What author would not want to write a best-seller?  A run-away bestselling book can create a media sensation and generate millions of dollars for the author and publisher. 
Publishers sell twenty-five million copies of the Bible each year, making it the perennial best-seller.  According to some estimates 90 percent of Americans have at least one copy. 
Mrs. Carol Lisenby recently brought a miniature Bible to church.  She inherited it from her mother, the late Velma Massey Thompson, who lived for many years in Mt.
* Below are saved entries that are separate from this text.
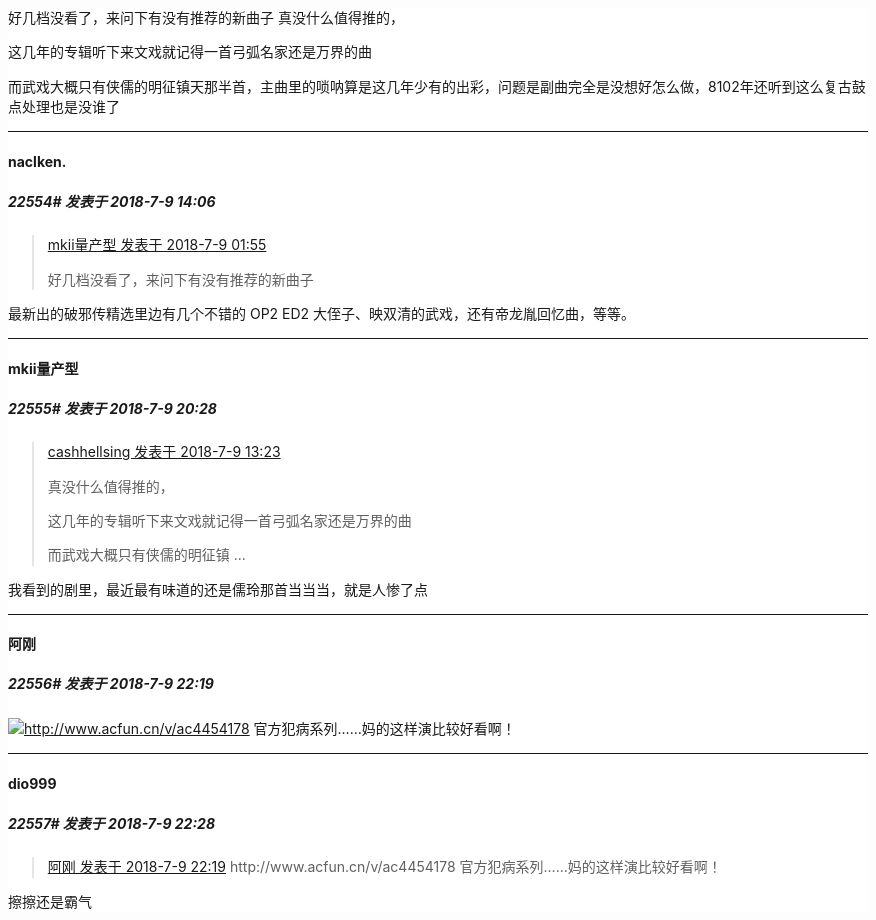 好几档没看了，来问下有没有推荐的新曲子</blockquote>
真没什么值得推的，

这几年的专辑听下来文戏就记得一首弓弧名家还是万界的曲

而武戏大概只有侠儒的明征镇天那半首，主曲里的唢呐算是这几年少有的出彩，问题是副曲完全是没想好怎么做，8102年还听到这么复古鼓点处理也是没谁了


-----

####  naclken.  
##### 22554#       发表于 2018-7-9 14:06


<blockquote><a href="httphttps://bbs.saraba1st.com/2b/forum.php?mod=redirect&amp;goto=findpost&amp;pid=40267333&amp;ptid=346283" target="_blank">mkii量产型 发表于 2018-7-9 01:55</a>

好几档没看了，来问下有没有推荐的新曲子</blockquote>
最新出的破邪传精选里边有几个不错的 OP2 ED2 大侄子、映双清的武戏，还有帝龙胤回忆曲，等等。


-----

####  mkii量产型  
##### 22555#       发表于 2018-7-9 20:28


<blockquote><a href="httphttps://bbs.saraba1st.com/2b/forum.php?mod=redirect&amp;goto=findpost&amp;pid=40271456&amp;ptid=346283" target="_blank">cashhellsing 发表于 2018-7-9 13:23</a>

真没什么值得推的，

这几年的专辑听下来文戏就记得一首弓弧名家还是万界的曲

而武戏大概只有侠儒的明征镇 ...</blockquote>
我看到的剧里，最近最有味道的还是儒玲那首当当当，就是人惨了点


-----

####  阿刚  
##### 22556#       发表于 2018-7-9 22:19


<img src="https://static.saraba1st.com/image/smiley/face2017/067.png" referrerpolicy="no-referrer">http://www.acfun.cn/v/ac4454178 官方犯病系列……妈的这样演比较好看啊！


-----

####  dio999  
##### 22557#       发表于 2018-7-9 22:28


<blockquote><a href="httphttps://bbs.saraba1st.com/2b/forum.php?mod=redirect&amp;goto=findpost&amp;pid=40276936&amp;ptid=346283" target="_blank">阿刚 发表于 2018-7-9 22:19</a>
http://www.acfun.cn/v/ac4454178 官方犯病系列……妈的这样演比较好看啊！</blockquote>
擦擦还是霸气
Vernon, Alabama.  This readable Bible measures an inch and one half by an inch and one quarter and contains both the Old and New Testament.
Recently, I read about a person renovating a cottage in Great Britain who discovered a miniature Bible in a child’s boot measuring about an inch wide and a half inch thick.  The tiny book published by David Bryce and Son of Glasgow, Scotland, in 1901, carries the nickname “mini mite” or “thumb Bible”.  According to Mike Pitts, editor of British Archaeology magazine, it is “said to be the smallest complete Bible ever printed.”  This might be true in terms of Bibles printed on paper, but technological advancements have made the way for even smaller Bibles.  For example, Serenity Technologies produced a Bible-Pendant containing the entire text of the Old and New Testament “micro-etched into a film of metal and framed within unique wood carvings.”  This Bible is possibly the world’s smallest readable Bible.
Seeing and investigating these miniature Bibles caused me to think about the Bible in the following ways.
First, we are to respect the Bible.  Longtime pastor and Bible commentator, John G. Butler, laments, “Many schools and churches that once were sound doctrinally but have departed from the faith first evidenced their problem when they began to diminish their respect and devotion to the Word.”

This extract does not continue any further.